[Stored data entries]
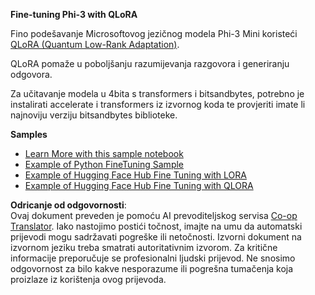 <!--
CO_OP_TRANSLATOR_METADATA:
{
  "original_hash": "54b6b824568d4decb574b9e117c4f5f7",
  "translation_date": "2025-05-09T21:53:55+00:00",
  "source_file": "md/03.FineTuning/FineTuning_Qlora.md",
  "language_code": "hr"
}
-->
**Fine-tuning Phi-3 with QLoRA**

Fino podešavanje Microsoftovog jezičnog modela Phi-3 Mini koristeći [QLoRA (Quantum Low-Rank Adaptation)](https://github.com/artidoro/qlora).

QLoRA pomaže u poboljšanju razumijevanja razgovora i generiranju odgovora.

Za učitavanje modela u 4bita s transformers i bitsandbytes, potrebno je instalirati accelerate i transformers iz izvornog koda te provjeriti imate li najnoviju verziju bitsandbytes biblioteke.

**Samples**
- [Learn More with this sample notebook](../../../../code/03.Finetuning/Phi_3_Inference_Finetuning.ipynb)
- [Example of Python FineTuning Sample](../../../../code/03.Finetuning/FineTrainingScript.py)
- [Example of Hugging Face Hub Fine Tuning with LORA](../../../../code/03.Finetuning/Phi-3-finetune-lora-python.ipynb)
- [Example of Hugging Face Hub Fine Tuning with QLORA](../../../../code/03.Finetuning/Phi-3-finetune-qlora-python.ipynb)

**Odricanje od odgovornosti**:  
Ovaj dokument preveden je pomoću AI prevoditeljskog servisa [Co-op Translator](https://github.com/Azure/co-op-translator). Iako nastojimo postići točnost, imajte na umu da automatski prijevodi mogu sadržavati pogreške ili netočnosti. Izvorni dokument na izvornom jeziku treba smatrati autoritativnim izvorom. Za kritične informacije preporučuje se profesionalni ljudski prijevod. Ne snosimo odgovornost za bilo kakve nesporazume ili pogrešna tumačenja koja proizlaze iz korištenja ovog prijevoda.
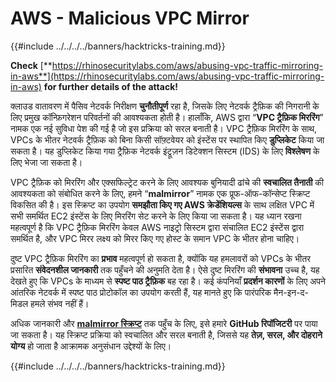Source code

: # AWS - Malicious VPC Mirror

{{#include ../../../../banners/hacktricks-training.md}}

**Check** [**https://rhinosecuritylabs.com/aws/abusing-vpc-traffic-mirroring-in-aws**](https://rhinosecuritylabs.com/aws/abusing-vpc-traffic-mirroring-in-aws) **for further details of the attack!**

क्लाउड वातावरण में पैसिव नेटवर्क निरीक्षण **चुनौतीपूर्ण** रहा है, जिसके लिए नेटवर्क ट्रैफ़िक की निगरानी के लिए प्रमुख कॉन्फ़िगरेशन परिवर्तनों की आवश्यकता होती है। हालाँकि, AWS द्वारा “**VPC ट्रैफ़िक मिररिंग**” नामक एक नई सुविधा पेश की गई है जो इस प्रक्रिया को सरल बनाती है। VPC ट्रैफ़िक मिररिंग के साथ, VPCs के भीतर नेटवर्क ट्रैफ़िक को बिना किसी सॉफ़्टवेयर को इंस्टेंस पर स्थापित किए **डुप्लिकेट** किया जा सकता है। यह डुप्लिकेट किया गया ट्रैफ़िक नेटवर्क इंट्रूज़न डिटेक्शन सिस्टम (IDS) के लिए **विश्लेषण** के लिए भेजा जा सकता है।

VPC ट्रैफ़िक को मिररिंग और एक्सफिल्ट्रेट करने के लिए आवश्यक बुनियादी ढांचे की **स्वचालित तैनाती** की आवश्यकता को संबोधित करने के लिए, हमने “**malmirror**” नामक एक प्रूफ-ऑफ-कॉन्सेप्ट स्क्रिप्ट विकसित की है। इस स्क्रिप्ट का उपयोग **समझौता किए गए AWS क्रेडेंशियल्स** के साथ लक्षित VPC में सभी समर्थित EC2 इंस्टेंस के लिए मिररिंग सेट करने के लिए किया जा सकता है। यह ध्यान रखना महत्वपूर्ण है कि VPC ट्रैफ़िक मिररिंग केवल AWS नाइट्रो सिस्टम द्वारा संचालित EC2 इंस्टेंस द्वारा समर्थित है, और VPC मिरर लक्ष्य को मिरर किए गए होस्ट के समान VPC के भीतर होना चाहिए।

दुष्ट VPC ट्रैफ़िक मिररिंग का **प्रभाव** महत्वपूर्ण हो सकता है, क्योंकि यह हमलावरों को VPCs के भीतर प्रसारित **संवेदनशील जानकारी** तक पहुँचने की अनुमति देता है। ऐसे दुष्ट मिररिंग की **संभावना** उच्च है, यह देखते हुए कि VPCs के माध्यम से **स्पष्ट पाठ ट्रैफ़िक** बह रहा है। कई कंपनियाँ **प्रदर्शन कारणों** के लिए अपने आंतरिक नेटवर्क में स्पष्ट पाठ प्रोटोकॉल का उपयोग करती हैं, यह मानते हुए कि पारंपरिक मैन-इन-द-मिडल हमले संभव नहीं हैं।

अधिक जानकारी और [**malmirror स्क्रिप्ट**](https://github.com/RhinoSecurityLabs/Cloud-Security-Research/tree/master/AWS/malmirror) तक पहुँच के लिए, इसे हमारे **GitHub रिपॉजिटरी** पर पाया जा सकता है। यह स्क्रिप्ट प्रक्रिया को स्वचालित और सरल बनाती है, जिससे यह **तेज़, सरल, और दोहराने योग्य** हो जाता है आक्रामक अनुसंधान उद्देश्यों के लिए।

{{#include ../../../../banners/hacktricks-training.md}}
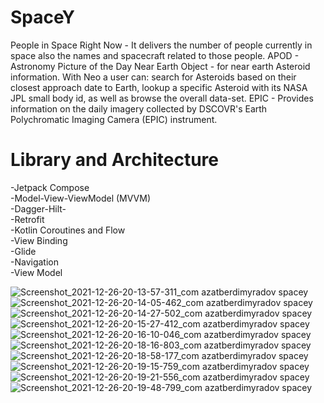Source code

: # SpaceY
People in Space Right Now - It delivers the number of people currently in space also the names and spacecraft related to those people.
APOD - Astronomy Picture of the Day 
Near Earth Object - for near earth Asteroid information. With Neo a user can: search for Asteroids based on their closest approach date to Earth, lookup a specific Asteroid with its NASA JPL small body id, as well as browse the overall data-set.
EPIC - Provides information on the daily imagery collected by DSCOVR's Earth Polychromatic Imaging Camera (EPIC) instrument.

# Library and Architecture
-Jetpack Compose </br>
-Model-View-ViewModel (MVVM) </br>
-Dagger-Hilt- </br>
-Retrofit </br>
-Kotlin Coroutines and Flow </br>
-View Binding </br>
-Glide </br> 
-Navigation </br>
-View Model </br>

![Screenshot_2021-12-26-20-13-57-311_com azatberdimyradov spacey](https://user-images.githubusercontent.com/58897122/147416634-107d51a9-0a2c-41cc-b658-6f4f755f1d03.jpg)
![Screenshot_2021-12-26-20-14-05-462_com azatberdimyradov spacey](https://user-images.githubusercontent.com/58897122/147416635-dab01bf5-59a0-4c4e-ae05-137581965d3b.jpg)
![Screenshot_2021-12-26-20-14-27-502_com azatberdimyradov spacey](https://user-images.githubusercontent.com/58897122/147416636-6d69ada9-c16b-439e-8fa3-f8fad70da3fa.jpg)
![Screenshot_2021-12-26-20-15-27-412_com azatberdimyradov spacey](https://user-images.githubusercontent.com/58897122/147416637-345ef129-9044-4532-9e5e-cdd7afff8b70.jpg)
![Screenshot_2021-12-26-20-16-10-046_com azatberdimyradov spacey](https://user-images.githubusercontent.com/58897122/147416638-0e12031d-13f6-44a4-a893-fdf253eeead8.jpg)
![Screenshot_2021-12-26-20-18-16-803_com azatberdimyradov spacey](https://user-images.githubusercontent.com/58897122/147416642-2c7d7273-7036-4945-8936-0f08c3033a66.jpg)
![Screenshot_2021-12-26-20-18-58-177_com azatberdimyradov spacey](https://user-images.githubusercontent.com/58897122/147416643-9a73b405-9f2d-402b-a82e-8f08b3ec3a0b.jpg)
![Screenshot_2021-12-26-20-19-15-759_com azatberdimyradov spacey](https://user-images.githubusercontent.com/58897122/147416644-0f9edd7d-b9e3-4a45-a658-884c7522d7e2.jpg)
![Screenshot_2021-12-26-20-19-21-556_com azatberdimyradov spacey](https://user-images.githubusercontent.com/58897122/147416645-37e84f4f-2789-43b2-abfa-03da91b9522b.jpg)
![Screenshot_2021-12-26-20-19-48-799_com azatberdimyradov spacey](https://user-images.githubusercontent.com/58897122/147416646-dcd002df-08af-4346-82b5-1a812489d5a4.jpg)
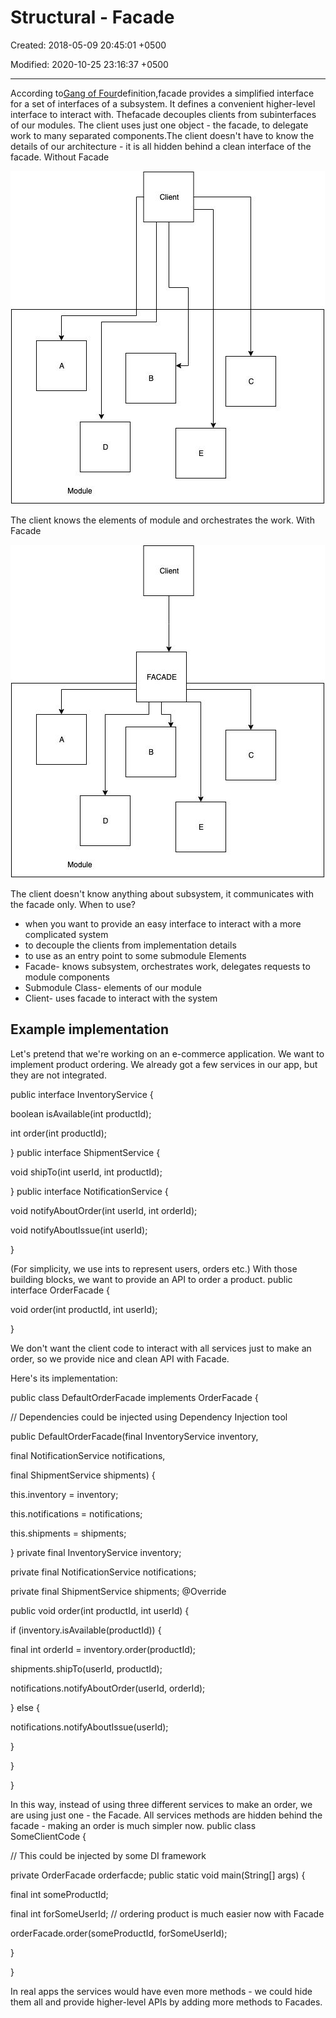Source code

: # Structural -  Facade

Created: 2018-05-09 20:45:01 +0500

Modified: 2020-10-25 23:16:37 +0500

---

According to[Gang of Four](https://en.wikipedia.org/wiki/Design_Patterns)definition,facade provides a simplified interface for a set of interfaces of a subsystem. It defines a convenient higher-level interface to interact with.
Thefacade decouples clients from subinterfaces of our modules. The client uses just one object - the facade, to delegate work to many separated components.The client doesn't have to know the details of our architecture - it is all hidden behind a clean interface of the facade.
Without Facade

![Facade Pattern](media/Structural----Facade-image1.jpg)

The client knows the elements of module and orchestrates the work.
With Facade

![Facade Pattern](media/Structural----Facade-image2.jpg)

The client doesn't know anything about subsystem, it communicates with the facade only.
When to use?
-   when you want to provide an easy interface to interact with a more complicated system
-   to decouple the clients from implementation details
-   to use as an entry point to some submodule
Elements
-   Facade- knows subsystem, orchestrates work, delegates requests to module components
-   Submodule Class- elements of our module
-   Client- uses facade to interact with the system
## Example implementation

Let's pretend that we're working on an e-commerce application. We want to implement product ordering. We already got a few services in our app, but they are not integrated.

public interface InventoryService {

boolean isAvailable(int productId);

int order(int productId);

}
public interface ShipmentService {

void shipTo(int userId, int productId);

}
public interface NotificationService {

void notifyAboutOrder(int userId, int orderId);

void notifyAboutIssue(int userId);

}

(For simplicity, we use ints to represent users, orders etc.)
With those building blocks, we want to provide an API to order a product.
public interface OrderFacade {

void order(int productId, int userId);

}

We don't want the client code to interact with all services just to make an order, so we provide nice and clean API with Facade.

Here's its implementation:

public class DefaultOrderFacade implements OrderFacade {

// Dependencies could be injected using Dependency Injection tool

public DefaultOrderFacade(final InventoryService inventory,

final NotificationService notifications,

final ShipmentService shipments) {

this.inventory = inventory;

this.notifications = notifications;

this.shipments = shipments;

}
private final InventoryService inventory;

private final NotificationService notifications;

private final ShipmentService shipments;
@Override

public void order(int productId, int userId) {

if (inventory.isAvailable(productId)) {

final int orderId = inventory.order(productId);

shipments.shipTo(userId, productId);

notifications.notifyAboutOrder(userId, orderId);

} else {

notifications.notifyAboutIssue(userId);

}

}

}

In this way, instead of using three different services to make an order, we are using just one - the Facade. All services methods are hidden behind the facade - making an order is much simpler now.
public class SomeClientCode {

// This could be injected by some DI framework

private OrderFacade orderfacde;
public static void main(String[] args) {

final int someProductId;

final int forSomeUserId;
// ordering product is much easier now with Facade

orderFacade.order(someProductId, forSomeUserId);

}

}

In real apps the services would have even more methods - we could hide them all and provide higher-level APIs by adding more methods to Facades.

» **EXERCISE INSTRUCTIONS**
Given the records above, restate word for word only the lines starting at the one with "public interface NotificationService" and ending at the one with "Dependency Injection tool".

» **OUTPUT**
public interface NotificationService {

void notifyAboutOrder(int userId, int orderId);

void notifyAboutIssue(int userId);

}

(For simplicity, we use ints to represent users, orders etc.)
With those building blocks, we want to provide an API to order a product.
public interface OrderFacade {

void order(int productId, int userId);

}

We don't want the client code to interact with all services just to make an order, so we provide nice and clean API with Facade.

Here's its implementation:

public class DefaultOrderFacade implements OrderFacade {

// Dependencies could be injected using Dependency Injection tool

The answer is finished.